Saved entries
-*-*-

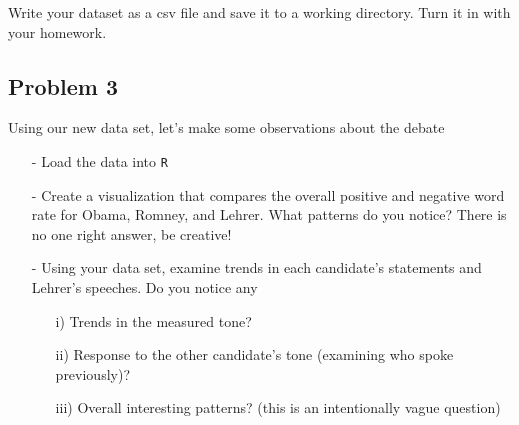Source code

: \documentclass[12pt,letterpaper]{article}
\begin{document}
Write your dataset as a csv file and save it to a working directory. Turn it in with your homework. 


\subsection*{Problem 3}

Using our new data set, let's make some observations about the debate
\begin{itemize}
\item[-] Load the data into {\tt R} 
\item[-] Create a visualization that compares the overall positive and negative word rate for Obama, Romney, and Lehrer.  What patterns do you notice?  There is no one right answer, be creative!
\item[-] Using your data set, examine trends in each candidate's statements and Lehrer's speeches.  Do you notice any
\begin{itemize}
\item[i)] Trends in the measured tone?
\item[ii)] Response to the other candidate's tone (examining who spoke previously)?
\item[iii)] Overall interesting patterns? (this is an intentionally vague question)
\end{itemize}
\end{itemize}
\end{document}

-*-*-

▸ **Task requirements**
In the answer, please give only the lines from the line containing "the measured tone?" through the final line of the data, copied exactly.

▸ **Solution to this task**
\item[i)] Trends in the measured tone?
\item[ii)] Response to the other candidate's tone (examining who spoke previously)?
\item[iii)] Overall interesting patterns? (this is an intentionally vague question)
\end{itemize}
\end{itemize}
\end{document}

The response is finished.